Ainda hoje, tantos anos passados sobre o período negro da tuberculose, é possível ouvir explicações do género: “Foi uma fraqueza que tive quando era jovem”, a propósito, por exemplo, de alterações cicatriciais ou calcificações observadas nas radiografias do tórax.
Uma fraqueza! Houve e continua a haver repúdio em pronunciar tuberculose, palavra maldita, sinal de debilidade, de inferioridade e fonte de crueldade biológica. Os doentes escondiam muitas vezes o que tinham e evitavam falar no assunto com a cumplicidade dos amigos e familiares de forma a não serem relegados para a classe dos párias.
A história da medicina revela situações deste género, caso da lepra, por exemplo, talvez, de todas as doenças, a mais humilhante e marginalizadora que se conhece. A única doença em que o doente era considerado morto em vida. Expulsos da sociedade perdiam todos os direitos. Mais recentemente, a Sida/VIH herdou parte desse legado em que o repúdio e o “sujo” irmanavam ao ponto das pessoas fugirem dos doentes como se fossem leprosos. Entretanto tudo muda, e ainda bem. Transformada em doença não letal, a Sida/VIH passou a adquirir o estatuto de cronicidade permitindo que os atingidos possam fazer o seu dia-a-dia normalmente e atingir uma esperança de vida avantajada.
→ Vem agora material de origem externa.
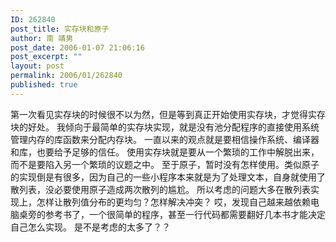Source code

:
 ```yaml
---
ID: 262840
post_title: 实存块和原子
author: 南 靖男
post_date: 2006-01-07 21:06:16
post_excerpt: ""
layout: post
permalink: 2006/01/262840
published: true
---
```

第一次看见实存块的时候很不以为然，但是等到真正开始使用实存块，才觉得实存块的好处。
我倾向于最简单的实存块实现，就是没有池分配程序的直接使用系统管理内存的库函数来分配内存块。
一直以来的观点就是要相信操作系统、编译器和库，也要给予足够的信任。
使用实存块就是要从一个繁琐的工作中解脱出来，而不是要陷入另一个繁琐的议题之中。
至于原子，暂时没有怎样使用。类似原子的实现倒是有很多，因为自己的一些小程序本来就是为了处理文本，自身就使用了散列表，没必要使用原子造成两次散列的尴尬。
所以考虑的问题大多在散列表实现上，怎样让散列值分布的更均匀？怎样解决冲突？
哎，发现自己越来越依赖电脑桌旁的参考书了，一个很简单的程序，甚至一行代码都需要翻好几本书才能决定自己怎么实现。
是不是考虑的太多了？？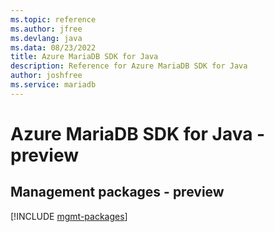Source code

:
 ```yaml
---
ms.topic: reference
ms.author: jfree
ms.devlang: java
ms.data: 08/23/2022
title: Azure MariaDB SDK for Java
description: Reference for Azure MariaDB SDK for Java
author: joshfree
ms.service: mariadb
---
```

# Azure MariaDB SDK for Java - preview

## Management packages - preview
[!INCLUDE [mgmt-packages](mariadb-mgmt-index.md)]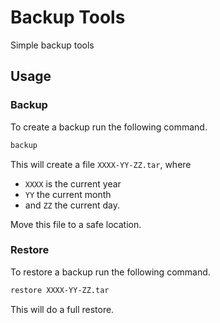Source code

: # Backup Tools
Simple backup tools

## Usage

### Backup
To create a backup run the following command.
```sh
backup
```
This will create a file `XXXX-YY-ZZ.tar`, where
- `XXXX` is the current year
- `YY` the current month
- and `ZZ` the current day.

Move this file to a safe location.

### Restore
To restore a backup run the following command.
```sh
restore XXXX-YY-ZZ.tar
```
This will do a full restore.

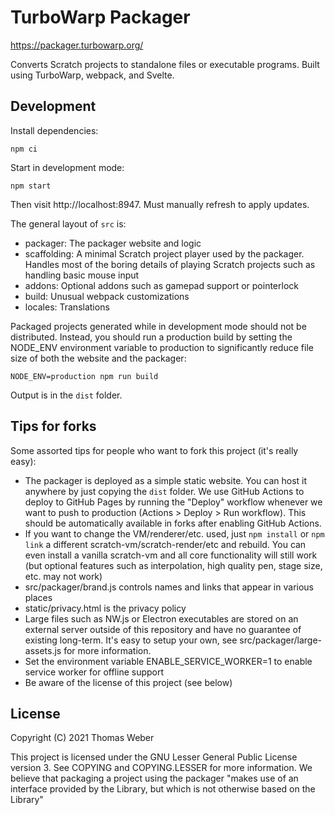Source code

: # TurboWarp Packager

https://packager.turbowarp.org/

Converts Scratch projects to standalone files or executable programs. Built using TurboWarp, webpack, and Svelte.

## Development

Install dependencies:

```
npm ci
```

Start in development mode:

```
npm start
```

Then visit http://localhost:8947. Must manually refresh to apply updates.

The general layout of `src` is:

 - packager: The packager website and logic
 - scaffolding: A minimal Scratch project player used by the packager. Handles most of the boring details of playing Scratch projects such as handling basic mouse input
 - addons: Optional addons such as gamepad support or pointerlock
 - build: Unusual webpack customizations
 - locales: Translations

Packaged projects generated while in development mode should not be distributed. Instead, you should run a production build by setting the NODE_ENV environment variable to production to significantly reduce file size of both the website and the packager:

```
NODE_ENV=production npm run build
```

Output is in the `dist` folder.

## Tips for forks

Some assorted tips for people who want to fork this project (it's really easy):

 - The packager is deployed as a simple static website. You can host it anywhere by just copying the `dist` folder. We use GitHub Actions to deploy to GitHub Pages by running the "Deploy" workflow whenever we want to push to production (Actions > Deploy > Run workflow). This should be automatically available in forks after enabling GitHub Actions.
 - If you want to change the VM/renderer/etc. used, just `npm install` or `npm link` a different scratch-vm/scratch-render/etc and rebuild. You can even install a vanilla scratch-vm and all core functionality will still work (but optional features such as interpolation, high quality pen, stage size, etc. may not work)
 - src/packager/brand.js controls names and links that appear in various places
 - static/privacy.html is the privacy policy
 - Large files such as NW.js or Electron executables are stored on an external server outside of this repository and have no guarantee of existing long-term. It's easy to setup your own, see src/packager/large-assets.js for more information.
 - Set the environment variable ENABLE_SERVICE_WORKER=1 to enable service worker for offline support
 - Be aware of the license of this project (see below)

## License

Copyright (C) 2021 Thomas Weber

This project is licensed under the GNU Lesser General Public License version 3. See COPYING and COPYING.LESSER for more information. We believe that packaging a project using the packager "makes use of an interface provided by the Library, but which is not otherwise based on the Library"
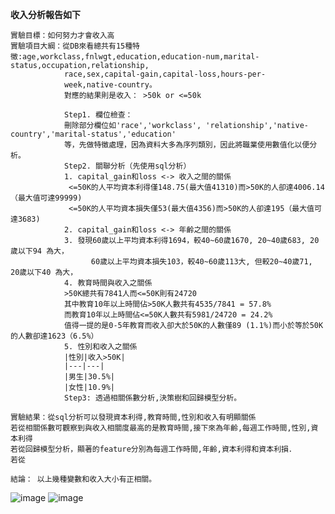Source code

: 
**收入分析報告如下**
```
實驗目標：如何努力才會收入高
實驗項目大綱：從DB來看總共有15種特徵:age,workclass,fnlwgt,education,education-num,marital-status,occupation,relationship,
            race,sex,capital-gain,capital-loss,hours-per-  
            week,native-country。
            對應的結果則是收入： >50k or <=50k
            
            Step1. 欄位檢查：
            刪除部分欄位如'race','workclass', 'relationship','native-country','marital-status','education'
            等，先做特徵處理，因為資料大多為序列類別，因此將職業使用數值化以便分析。
            Step2. 關聯分析（先使用sql分析）
            1. capital_gain和loss <-> 收入之間的關係
             <=50K的人平均資本利得僅148.75(最大值41310)而>50K的人卻達4006.14（最大值可達99999)
             <=50K的人平均資本損失僅53(最大值4356)而>50K的人卻達195（最大值可達3683)
            2. capital_gain和loss <-> 年齡之間的關係
            3. 發現60歲以上平均資本利得1694，較40~60歲1670, 20~40歲683, 20歲以下94 為大，
                  60歲以上平均資本損失103，較40~60歲113大, 但較20~40歲71, 20歲以下40 為大，
            4. 教育時間與收入之關係
            >50K總共有7841人而<=50K則有24720
            其中教育10年以上時間佔>50K人數共有4535/7841 = 57.8%
            而教育10年以上時間佔<=50K人數共有5981/24720 = 24.2%
            值得一提的是0-5年教育而收入卻大於50K的人數僅89 (1.1%)而小於等於50K的人數卻達1623（6.5%）
            5. 性別和收入之關係
            |性別|收入>50K|
            |---|---| 
            |男生|30.5%|
            |女性|10.9%|
            Step3: 透過相關係數分析,決策樹和回歸模型分析。

實驗結果：從sql分析可以發現資本利得,教育時間,性別和收入有明顯關係
若從相關係數可觀察到與收入相關度最高的是教育時間,接下來為年齡,每週工作時間,性別,資本利得
若從回歸模型分析，顯著的feature分別為每週工作時間,年齡,資本利得和資本利損．
若從

結論： 以上幾種變數和收入大小有正相關。
```
![image](https://user-images.githubusercontent.com/66631188/113394966-ba68b300-93cb-11eb-940d-e12cb19c6746.png)
 ![image](https://user-images.githubusercontent.com/66631188/113394907-a2912f00-93cb-11eb-9bfd-510376efd273.png)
Mas há outra doença que reúne alguns dos aspetos já enunciados, o cancro. Interpretado como sinal de debilidade biológica, e anunciador de sofrimento e morte lenta, leva a que muitos escondam a doença. Mas não é preciso fazer isso por várias razões. São passíveis de tratamento, muitos são curáveis e não podemos, nem devemos, considerá-los como sinónimo de morte, embora em determinadas situações haja muito por fazer, mas lá chegaremos.
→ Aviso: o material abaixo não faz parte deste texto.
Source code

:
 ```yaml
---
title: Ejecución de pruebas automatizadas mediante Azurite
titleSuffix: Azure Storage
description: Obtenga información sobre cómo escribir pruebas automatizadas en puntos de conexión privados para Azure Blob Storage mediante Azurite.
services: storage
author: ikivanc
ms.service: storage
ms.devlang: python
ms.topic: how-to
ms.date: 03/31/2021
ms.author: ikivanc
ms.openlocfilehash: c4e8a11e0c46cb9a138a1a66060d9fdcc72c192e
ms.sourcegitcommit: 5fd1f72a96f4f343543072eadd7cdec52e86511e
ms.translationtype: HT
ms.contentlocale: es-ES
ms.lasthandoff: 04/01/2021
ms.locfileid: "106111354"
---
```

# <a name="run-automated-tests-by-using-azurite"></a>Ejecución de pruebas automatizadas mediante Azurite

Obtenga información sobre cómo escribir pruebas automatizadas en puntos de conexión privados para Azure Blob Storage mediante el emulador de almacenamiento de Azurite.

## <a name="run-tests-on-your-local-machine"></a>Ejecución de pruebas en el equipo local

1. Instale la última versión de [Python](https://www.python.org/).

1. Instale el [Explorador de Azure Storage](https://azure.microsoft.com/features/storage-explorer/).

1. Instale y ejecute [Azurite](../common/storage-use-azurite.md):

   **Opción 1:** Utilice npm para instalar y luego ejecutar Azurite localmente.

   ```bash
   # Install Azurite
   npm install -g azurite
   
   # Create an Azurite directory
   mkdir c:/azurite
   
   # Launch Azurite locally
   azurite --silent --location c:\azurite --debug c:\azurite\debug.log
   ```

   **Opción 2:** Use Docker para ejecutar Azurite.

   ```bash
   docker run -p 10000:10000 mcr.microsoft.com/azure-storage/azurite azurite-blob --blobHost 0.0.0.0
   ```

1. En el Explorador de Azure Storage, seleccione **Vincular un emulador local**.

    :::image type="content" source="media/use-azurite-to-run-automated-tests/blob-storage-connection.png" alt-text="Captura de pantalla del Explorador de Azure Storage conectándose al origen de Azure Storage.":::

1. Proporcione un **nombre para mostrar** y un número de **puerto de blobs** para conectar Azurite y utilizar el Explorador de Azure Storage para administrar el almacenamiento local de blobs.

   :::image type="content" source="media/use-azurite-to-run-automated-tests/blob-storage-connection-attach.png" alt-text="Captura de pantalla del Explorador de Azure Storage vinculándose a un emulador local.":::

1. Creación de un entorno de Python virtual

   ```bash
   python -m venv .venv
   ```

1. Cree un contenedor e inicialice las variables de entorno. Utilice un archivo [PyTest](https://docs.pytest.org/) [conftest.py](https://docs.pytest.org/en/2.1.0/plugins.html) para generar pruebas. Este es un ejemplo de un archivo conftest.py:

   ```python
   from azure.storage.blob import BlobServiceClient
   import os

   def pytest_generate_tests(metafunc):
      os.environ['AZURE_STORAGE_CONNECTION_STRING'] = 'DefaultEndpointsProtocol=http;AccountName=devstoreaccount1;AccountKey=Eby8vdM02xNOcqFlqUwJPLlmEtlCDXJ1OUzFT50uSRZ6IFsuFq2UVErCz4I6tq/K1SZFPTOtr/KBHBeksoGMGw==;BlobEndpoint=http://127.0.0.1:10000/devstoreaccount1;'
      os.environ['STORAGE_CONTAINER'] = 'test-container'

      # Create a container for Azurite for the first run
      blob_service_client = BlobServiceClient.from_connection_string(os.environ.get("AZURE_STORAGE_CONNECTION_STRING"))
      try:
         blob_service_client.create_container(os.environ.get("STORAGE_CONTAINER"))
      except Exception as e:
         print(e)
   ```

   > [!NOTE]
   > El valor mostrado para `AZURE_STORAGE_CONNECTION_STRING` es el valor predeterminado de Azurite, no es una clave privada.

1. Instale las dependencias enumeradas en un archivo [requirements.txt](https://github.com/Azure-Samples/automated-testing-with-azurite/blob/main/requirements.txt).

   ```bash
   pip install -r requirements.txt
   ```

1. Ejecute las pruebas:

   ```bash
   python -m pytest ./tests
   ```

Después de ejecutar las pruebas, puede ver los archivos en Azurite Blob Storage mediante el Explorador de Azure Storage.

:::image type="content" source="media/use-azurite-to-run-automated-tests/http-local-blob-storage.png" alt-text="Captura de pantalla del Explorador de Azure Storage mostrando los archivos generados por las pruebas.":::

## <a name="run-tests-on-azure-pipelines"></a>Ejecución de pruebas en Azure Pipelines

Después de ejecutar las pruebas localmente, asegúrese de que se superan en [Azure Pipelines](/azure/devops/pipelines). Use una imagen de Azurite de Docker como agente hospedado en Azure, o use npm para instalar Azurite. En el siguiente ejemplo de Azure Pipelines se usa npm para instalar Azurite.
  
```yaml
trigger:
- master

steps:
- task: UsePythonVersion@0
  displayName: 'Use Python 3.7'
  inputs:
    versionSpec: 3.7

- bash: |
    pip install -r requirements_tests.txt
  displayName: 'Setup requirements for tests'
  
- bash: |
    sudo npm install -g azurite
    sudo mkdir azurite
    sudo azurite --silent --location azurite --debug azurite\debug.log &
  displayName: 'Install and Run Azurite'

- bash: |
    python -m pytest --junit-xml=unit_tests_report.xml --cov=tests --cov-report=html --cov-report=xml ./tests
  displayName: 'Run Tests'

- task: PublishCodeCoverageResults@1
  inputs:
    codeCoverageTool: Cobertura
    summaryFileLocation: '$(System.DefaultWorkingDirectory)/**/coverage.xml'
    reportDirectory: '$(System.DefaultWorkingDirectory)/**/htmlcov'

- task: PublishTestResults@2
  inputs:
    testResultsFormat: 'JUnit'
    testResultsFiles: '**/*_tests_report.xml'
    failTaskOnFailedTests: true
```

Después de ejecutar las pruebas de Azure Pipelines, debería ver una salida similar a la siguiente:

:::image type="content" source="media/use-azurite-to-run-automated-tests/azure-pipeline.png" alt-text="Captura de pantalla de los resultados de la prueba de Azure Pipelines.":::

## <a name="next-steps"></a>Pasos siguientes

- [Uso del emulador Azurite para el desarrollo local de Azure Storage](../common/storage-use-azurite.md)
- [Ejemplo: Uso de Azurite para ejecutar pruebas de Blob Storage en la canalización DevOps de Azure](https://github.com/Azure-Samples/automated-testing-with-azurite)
Para provar algumas das afirmações basta dizer que há doentes que já tiveram um cancro, dois cancros e alguns já vão no terceiro, todos diferentes. Se isto acontece é porque se curaram dos primeiros. Uma doença que é potencialmente curável merece que a tratem pelo seu nome evitando quaisquer eufemismos que não são condicentes com o progresso e mudança das mentalidades. E quando as mentalidades mudam, aumenta a esperança e a expectativa de um futuro melhor e mais risonho. Esta reflexão, e breve análise, não são mais do que uma reação às notícias quando alguém morre por cancro: “Fulano morreu vítima de doença prolongada”. Doença prolongada? Por que é que não dizem: “Morreu de cancro”?, e se quiserem digam mesmo qual o tipo de cancro. Quando começarmos a ouvir chamar os bois pelos nomes estamos a dar um contributo sério para contrariar tabus que fomentam certos aspetos sociais e comportamentais negativos, ao ponto de dificultarem a compreensão do fenómeno, o seu diagnóstico precoce, a prevenção e até a cura! Felizmente há pessoas com coragem e lucidez suficientes para tentar mudar esta forma de ver e falar de cancro. O recente caso de António Feio e do seu cancro do pâncreas é elucidativo.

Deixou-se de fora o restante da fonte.